Action item. The entries below must be transcribed exactly. Leave nothing out.

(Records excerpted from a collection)
==============================
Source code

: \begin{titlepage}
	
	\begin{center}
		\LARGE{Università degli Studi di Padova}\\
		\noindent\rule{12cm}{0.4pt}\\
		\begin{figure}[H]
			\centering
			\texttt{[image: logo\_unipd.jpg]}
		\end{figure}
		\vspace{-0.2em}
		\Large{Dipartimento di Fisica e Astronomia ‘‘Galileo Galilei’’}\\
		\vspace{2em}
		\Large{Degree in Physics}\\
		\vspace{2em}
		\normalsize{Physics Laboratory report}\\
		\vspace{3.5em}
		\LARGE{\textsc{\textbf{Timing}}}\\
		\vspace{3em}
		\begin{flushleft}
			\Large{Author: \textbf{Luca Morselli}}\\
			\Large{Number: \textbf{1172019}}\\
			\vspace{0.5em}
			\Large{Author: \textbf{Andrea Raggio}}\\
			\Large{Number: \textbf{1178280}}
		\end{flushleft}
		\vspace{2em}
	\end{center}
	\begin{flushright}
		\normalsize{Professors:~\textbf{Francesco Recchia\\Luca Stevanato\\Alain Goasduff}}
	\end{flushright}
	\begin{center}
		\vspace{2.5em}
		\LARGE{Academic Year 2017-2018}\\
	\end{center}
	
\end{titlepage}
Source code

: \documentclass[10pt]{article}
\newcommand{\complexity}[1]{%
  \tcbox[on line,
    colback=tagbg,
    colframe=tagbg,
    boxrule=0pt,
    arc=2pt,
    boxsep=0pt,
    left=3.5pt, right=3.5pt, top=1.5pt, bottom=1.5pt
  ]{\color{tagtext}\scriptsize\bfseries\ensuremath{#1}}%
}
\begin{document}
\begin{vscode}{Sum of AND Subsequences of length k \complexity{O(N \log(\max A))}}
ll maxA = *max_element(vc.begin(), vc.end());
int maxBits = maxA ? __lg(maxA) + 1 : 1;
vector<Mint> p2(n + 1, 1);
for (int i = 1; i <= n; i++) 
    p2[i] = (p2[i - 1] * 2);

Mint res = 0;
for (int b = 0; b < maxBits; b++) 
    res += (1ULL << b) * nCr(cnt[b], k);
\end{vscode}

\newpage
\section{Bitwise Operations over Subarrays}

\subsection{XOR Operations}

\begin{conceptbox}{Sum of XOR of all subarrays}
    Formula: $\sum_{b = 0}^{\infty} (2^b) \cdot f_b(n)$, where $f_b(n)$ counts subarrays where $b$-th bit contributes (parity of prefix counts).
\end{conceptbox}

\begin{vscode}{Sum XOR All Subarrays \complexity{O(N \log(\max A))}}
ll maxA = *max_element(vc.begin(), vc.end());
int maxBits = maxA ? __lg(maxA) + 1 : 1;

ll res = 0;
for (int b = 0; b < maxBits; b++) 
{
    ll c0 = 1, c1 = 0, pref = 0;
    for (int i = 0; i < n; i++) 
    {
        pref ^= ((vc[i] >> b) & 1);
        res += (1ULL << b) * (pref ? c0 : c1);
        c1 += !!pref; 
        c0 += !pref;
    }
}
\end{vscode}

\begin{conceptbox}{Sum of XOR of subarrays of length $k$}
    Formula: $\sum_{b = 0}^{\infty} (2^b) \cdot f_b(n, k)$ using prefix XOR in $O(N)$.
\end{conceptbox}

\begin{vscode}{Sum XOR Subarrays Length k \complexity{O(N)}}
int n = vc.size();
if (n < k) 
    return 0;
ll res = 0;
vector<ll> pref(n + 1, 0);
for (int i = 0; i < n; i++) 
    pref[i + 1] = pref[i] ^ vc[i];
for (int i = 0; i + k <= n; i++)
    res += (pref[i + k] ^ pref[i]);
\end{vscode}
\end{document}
==============================
Expected answer.
Source code

: \begin{titlepage}
	
	\begin{center}
		\LARGE{Università degli Studi di Padova}\\
		\noindent\rule{12cm}{0.4pt}\\
		\begin{figure}[H]
			\centering
			\texttt{[image: logo\_unipd.jpg]}
		\end{figure}
		\vspace{-0.2em}
		\Large{Dipartimento di Fisica e Astronomia ‘‘Galileo Galilei’’}\\
		\vspace{2em}
		\Large{Degree in Physics}\\
		\vspace{2em}
		\normalsize{Physics Laboratory report}\\
		\vspace{3.5em}
		\LARGE{\textsc{\textbf{Timing}}}\\
		\vspace{3em}
		\begin{flushleft}
			\Large{Author: \textbf{Luca Morselli}}\\
			\Large{Number: \textbf{1172019}}\\
			\vspace{0.5em}
			\Large{Author: \textbf{Andrea Raggio}}\\
			\Large{Number: \textbf{1178280}}
		\end{flushleft}
		\vspace{2em}
	\end{center}
	\begin{flushright}
		\normalsize{Professors:~\textbf{Francesco Recchia\\Luca Stevanato\\Alain Goasduff}}
	\end{flushright}
	\begin{center}
		\vspace{2.5em}
		\LARGE{Academic Year 2017-2018}\\
	\end{center}
	
\end{titlepage}
Source code

: \documentclass[10pt]{article}
\newcommand{\complexity}[1]{%
  \tcbox[on line,
    colback=tagbg,
    colframe=tagbg,
    boxrule=0pt,
    arc=2pt,
    boxsep=0pt,
    left=3.5pt, right=3.5pt, top=1.5pt, bottom=1.5pt
  ]{\color{tagtext}\scriptsize\bfseries\ensuremath{#1}}%
}
\begin{document}
\begin{vscode}{Sum of AND Subsequences of length k \complexity{O(N \log(\max A))}}
ll maxA = *max_element(vc.begin(), vc.end());
int maxBits = maxA ? __lg(maxA) + 1 : 1;
vector<Mint> p2(n + 1, 1);
for (int i = 1; i <= n; i++) 
    p2[i] = (p2[i - 1] * 2);

Mint res = 0;
for (int b = 0; b < maxBits; b++) 
    res += (1ULL << b) * nCr(cnt[b], k);
\end{vscode}

\newpage
\section{Bitwise Operations over Subarrays}

\subsection{XOR Operations}

\begin{conceptbox}{Sum of XOR of all subarrays}
    Formula: $\sum_{b = 0}^{\infty} (2^b) \cdot f_b(n)$, where $f_b(n)$ counts subarrays where $b$-th bit contributes (parity of prefix counts).
\end{conceptbox}

\begin{vscode}{Sum XOR All Subarrays \complexity{O(N \log(\max A))}}
ll maxA = *max_element(vc.begin(), vc.end());
int maxBits = maxA ? __lg(maxA) + 1 : 1;

ll res = 0;
for (int b = 0; b < maxBits; b++) 
{
    ll c0 = 1, c1 = 0, pref = 0;
    for (int i = 0; i < n; i++) 
    {
        pref ^= ((vc[i] >> b) & 1);
        res += (1ULL << b) * (pref ? c0 : c1);
        c1 += !!pref; 
        c0 += !pref;
    }
}
\end{vscode}

\begin{conceptbox}{Sum of XOR of subarrays of length $k$}
    Formula: $\sum_{b = 0}^{\infty} (2^b) \cdot f_b(n, k)$ using prefix XOR in $O(N)$.
\end{conceptbox}

\begin{vscode}{Sum XOR Subarrays Length k \complexity{O(N)}}
int n = vc.size();
if (n < k) 
    return 0;
ll res = 0;
vector<ll> pref(n + 1, 0);
for (int i = 0; i < n; i++) 
    pref[i + 1] = pref[i] ^ vc[i];
for (int i = 0; i + k <= n; i++)
    res += (pref[i + k] ^ pref[i]);
\end{vscode}
\end{document}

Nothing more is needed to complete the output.